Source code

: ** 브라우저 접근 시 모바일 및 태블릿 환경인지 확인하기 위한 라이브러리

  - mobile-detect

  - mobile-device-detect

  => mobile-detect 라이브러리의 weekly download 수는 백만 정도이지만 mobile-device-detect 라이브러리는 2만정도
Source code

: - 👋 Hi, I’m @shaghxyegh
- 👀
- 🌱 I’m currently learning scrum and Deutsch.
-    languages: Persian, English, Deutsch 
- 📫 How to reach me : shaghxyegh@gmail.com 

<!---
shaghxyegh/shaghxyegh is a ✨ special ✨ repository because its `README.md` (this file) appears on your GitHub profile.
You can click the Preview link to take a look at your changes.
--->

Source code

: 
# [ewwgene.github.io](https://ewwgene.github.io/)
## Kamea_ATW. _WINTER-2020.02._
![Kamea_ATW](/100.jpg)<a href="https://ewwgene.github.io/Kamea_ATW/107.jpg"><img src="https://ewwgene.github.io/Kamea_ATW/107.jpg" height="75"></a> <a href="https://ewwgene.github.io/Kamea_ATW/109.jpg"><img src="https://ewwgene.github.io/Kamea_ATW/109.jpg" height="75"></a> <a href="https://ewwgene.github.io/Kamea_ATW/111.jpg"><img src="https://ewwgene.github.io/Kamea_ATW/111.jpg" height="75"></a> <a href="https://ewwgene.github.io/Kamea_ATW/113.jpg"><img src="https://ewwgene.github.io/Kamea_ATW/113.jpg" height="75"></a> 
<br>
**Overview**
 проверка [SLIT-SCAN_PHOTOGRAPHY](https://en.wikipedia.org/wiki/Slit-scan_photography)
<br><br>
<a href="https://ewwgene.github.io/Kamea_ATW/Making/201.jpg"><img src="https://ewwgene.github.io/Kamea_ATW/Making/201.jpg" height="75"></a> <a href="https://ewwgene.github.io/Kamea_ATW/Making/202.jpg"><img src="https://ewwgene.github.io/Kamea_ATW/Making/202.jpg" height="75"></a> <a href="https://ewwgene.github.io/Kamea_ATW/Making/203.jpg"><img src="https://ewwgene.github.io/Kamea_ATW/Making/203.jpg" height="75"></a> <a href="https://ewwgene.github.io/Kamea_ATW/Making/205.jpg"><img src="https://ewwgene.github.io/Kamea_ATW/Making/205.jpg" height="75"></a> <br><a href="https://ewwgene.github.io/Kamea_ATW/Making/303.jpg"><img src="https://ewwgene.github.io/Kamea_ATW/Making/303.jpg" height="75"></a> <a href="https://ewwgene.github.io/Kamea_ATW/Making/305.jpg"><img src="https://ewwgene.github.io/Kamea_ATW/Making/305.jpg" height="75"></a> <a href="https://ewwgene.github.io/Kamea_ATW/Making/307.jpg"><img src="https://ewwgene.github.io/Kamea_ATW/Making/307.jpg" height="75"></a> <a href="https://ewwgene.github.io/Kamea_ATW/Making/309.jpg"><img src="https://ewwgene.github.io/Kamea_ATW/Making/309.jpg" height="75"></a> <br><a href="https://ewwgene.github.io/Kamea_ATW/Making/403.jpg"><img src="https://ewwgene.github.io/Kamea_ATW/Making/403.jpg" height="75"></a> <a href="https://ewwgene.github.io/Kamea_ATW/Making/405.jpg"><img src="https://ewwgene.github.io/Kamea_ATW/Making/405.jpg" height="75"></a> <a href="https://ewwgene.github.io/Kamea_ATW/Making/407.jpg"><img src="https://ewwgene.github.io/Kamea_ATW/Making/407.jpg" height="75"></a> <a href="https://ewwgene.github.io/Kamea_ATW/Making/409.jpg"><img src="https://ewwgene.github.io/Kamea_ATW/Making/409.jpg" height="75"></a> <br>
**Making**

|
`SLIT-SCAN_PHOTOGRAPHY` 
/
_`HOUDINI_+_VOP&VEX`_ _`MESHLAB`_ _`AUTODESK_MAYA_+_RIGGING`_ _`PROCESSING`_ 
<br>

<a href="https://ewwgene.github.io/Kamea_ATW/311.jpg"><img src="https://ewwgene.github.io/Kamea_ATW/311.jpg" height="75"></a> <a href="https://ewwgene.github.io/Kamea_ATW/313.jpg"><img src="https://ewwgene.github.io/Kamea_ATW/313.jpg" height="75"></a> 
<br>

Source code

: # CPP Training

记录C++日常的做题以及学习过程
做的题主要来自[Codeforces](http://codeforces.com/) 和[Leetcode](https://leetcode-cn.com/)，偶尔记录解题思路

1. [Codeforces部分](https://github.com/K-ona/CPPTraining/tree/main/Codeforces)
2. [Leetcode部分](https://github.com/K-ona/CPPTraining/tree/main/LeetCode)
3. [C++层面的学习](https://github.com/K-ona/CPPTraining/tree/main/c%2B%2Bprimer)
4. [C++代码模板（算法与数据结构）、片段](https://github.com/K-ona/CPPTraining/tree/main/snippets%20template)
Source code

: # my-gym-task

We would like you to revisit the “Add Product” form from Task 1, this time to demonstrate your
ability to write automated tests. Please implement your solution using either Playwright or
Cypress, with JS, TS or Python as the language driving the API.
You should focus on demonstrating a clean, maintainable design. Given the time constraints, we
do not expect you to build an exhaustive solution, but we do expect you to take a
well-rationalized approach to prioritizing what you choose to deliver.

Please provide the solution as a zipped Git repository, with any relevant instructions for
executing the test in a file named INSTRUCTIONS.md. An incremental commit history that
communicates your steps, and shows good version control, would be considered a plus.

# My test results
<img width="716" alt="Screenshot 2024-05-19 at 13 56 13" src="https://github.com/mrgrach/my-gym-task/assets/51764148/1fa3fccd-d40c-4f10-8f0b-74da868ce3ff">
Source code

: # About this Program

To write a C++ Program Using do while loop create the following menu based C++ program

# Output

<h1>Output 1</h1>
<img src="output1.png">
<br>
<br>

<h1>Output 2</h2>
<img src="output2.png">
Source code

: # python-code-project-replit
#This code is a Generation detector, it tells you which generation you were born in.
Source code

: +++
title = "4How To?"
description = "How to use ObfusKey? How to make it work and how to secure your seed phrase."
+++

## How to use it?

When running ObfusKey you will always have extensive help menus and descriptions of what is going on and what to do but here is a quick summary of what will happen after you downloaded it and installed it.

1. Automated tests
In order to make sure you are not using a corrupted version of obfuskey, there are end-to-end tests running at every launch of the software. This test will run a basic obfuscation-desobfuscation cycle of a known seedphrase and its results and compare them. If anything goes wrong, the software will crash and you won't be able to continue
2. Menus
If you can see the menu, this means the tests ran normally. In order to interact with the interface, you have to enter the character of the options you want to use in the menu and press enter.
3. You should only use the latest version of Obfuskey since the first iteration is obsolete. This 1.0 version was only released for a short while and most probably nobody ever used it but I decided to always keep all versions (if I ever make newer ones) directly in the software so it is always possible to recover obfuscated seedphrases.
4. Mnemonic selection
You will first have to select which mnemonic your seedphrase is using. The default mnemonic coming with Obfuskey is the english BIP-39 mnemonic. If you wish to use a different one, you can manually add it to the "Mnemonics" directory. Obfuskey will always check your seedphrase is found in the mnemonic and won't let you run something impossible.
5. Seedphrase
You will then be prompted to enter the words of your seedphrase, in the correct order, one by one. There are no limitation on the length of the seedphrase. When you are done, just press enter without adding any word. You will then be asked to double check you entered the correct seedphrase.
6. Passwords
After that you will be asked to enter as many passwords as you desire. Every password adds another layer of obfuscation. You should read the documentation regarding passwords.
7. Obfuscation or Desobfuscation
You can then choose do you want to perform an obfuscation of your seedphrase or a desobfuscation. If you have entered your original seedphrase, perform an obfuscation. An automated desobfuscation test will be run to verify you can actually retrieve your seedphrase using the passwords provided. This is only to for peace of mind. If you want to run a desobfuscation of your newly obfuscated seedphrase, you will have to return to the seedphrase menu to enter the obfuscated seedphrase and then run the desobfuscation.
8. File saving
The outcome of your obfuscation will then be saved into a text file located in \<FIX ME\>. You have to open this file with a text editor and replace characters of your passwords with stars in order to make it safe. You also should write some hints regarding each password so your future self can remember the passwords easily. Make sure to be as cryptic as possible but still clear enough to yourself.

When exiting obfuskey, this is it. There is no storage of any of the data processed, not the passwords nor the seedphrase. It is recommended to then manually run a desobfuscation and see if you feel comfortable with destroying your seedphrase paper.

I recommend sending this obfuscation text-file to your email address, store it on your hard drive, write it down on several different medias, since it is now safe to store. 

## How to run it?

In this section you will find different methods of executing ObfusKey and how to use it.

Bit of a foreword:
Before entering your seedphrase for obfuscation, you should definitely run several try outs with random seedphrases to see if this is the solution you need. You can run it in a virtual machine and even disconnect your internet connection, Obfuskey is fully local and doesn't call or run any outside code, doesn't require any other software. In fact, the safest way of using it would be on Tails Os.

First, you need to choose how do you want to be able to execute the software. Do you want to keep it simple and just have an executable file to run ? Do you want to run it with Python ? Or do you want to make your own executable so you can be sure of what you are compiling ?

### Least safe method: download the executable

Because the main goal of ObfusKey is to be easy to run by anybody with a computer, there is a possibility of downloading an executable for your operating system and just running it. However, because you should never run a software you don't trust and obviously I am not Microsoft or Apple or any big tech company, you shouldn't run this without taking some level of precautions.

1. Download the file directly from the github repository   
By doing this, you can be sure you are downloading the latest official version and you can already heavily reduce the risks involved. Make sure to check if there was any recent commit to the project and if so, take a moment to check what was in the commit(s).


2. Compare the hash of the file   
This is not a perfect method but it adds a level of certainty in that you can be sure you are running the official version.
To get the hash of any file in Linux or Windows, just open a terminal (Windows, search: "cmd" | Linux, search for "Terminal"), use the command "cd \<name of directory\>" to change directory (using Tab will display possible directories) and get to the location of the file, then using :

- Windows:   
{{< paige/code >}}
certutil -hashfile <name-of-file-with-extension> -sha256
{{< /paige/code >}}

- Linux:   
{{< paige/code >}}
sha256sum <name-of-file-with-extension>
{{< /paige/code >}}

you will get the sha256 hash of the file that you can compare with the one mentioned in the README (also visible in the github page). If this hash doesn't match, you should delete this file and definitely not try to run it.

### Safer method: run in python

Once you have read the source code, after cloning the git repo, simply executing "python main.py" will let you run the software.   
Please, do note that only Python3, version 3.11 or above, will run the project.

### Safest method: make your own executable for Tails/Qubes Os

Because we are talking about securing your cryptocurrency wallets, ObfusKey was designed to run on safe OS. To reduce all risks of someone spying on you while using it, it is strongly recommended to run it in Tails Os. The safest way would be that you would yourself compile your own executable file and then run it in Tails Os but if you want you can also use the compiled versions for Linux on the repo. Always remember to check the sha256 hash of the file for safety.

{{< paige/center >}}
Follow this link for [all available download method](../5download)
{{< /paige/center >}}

========

EXERCISE REQUIREMENTS -> The answer must hold only the lines from the first line of the data through the line bearing "## Kamea_ATW. _WINTER-2020.02._", returned exactly.

REPLY ->
Source code

: ** 브라우저 접근 시 모바일 및 태블릿 환경인지 확인하기 위한 라이브러리

  - mobile-detect

  - mobile-device-detect

  => mobile-detect 라이브러리의 weekly download 수는 백만 정도이지만 mobile-device-detect 라이브러리는 2만정도
Source code

: - 👋 Hi, I’m @shaghxyegh
- 👀
- 🌱 I’m currently learning scrum and Deutsch.
-    languages: Persian, English, Deutsch 
- 📫 How to reach me : shaghxyegh@gmail.com 

<!---
shaghxyegh/shaghxyegh is a ✨ special ✨ repository because its `README.md` (this file) appears on your GitHub profile.
You can click the Preview link to take a look at your changes.
--->

Source code

: 
# [ewwgene.github.io](https://ewwgene.github.io/)
## Kamea_ATW. _WINTER-2020.02._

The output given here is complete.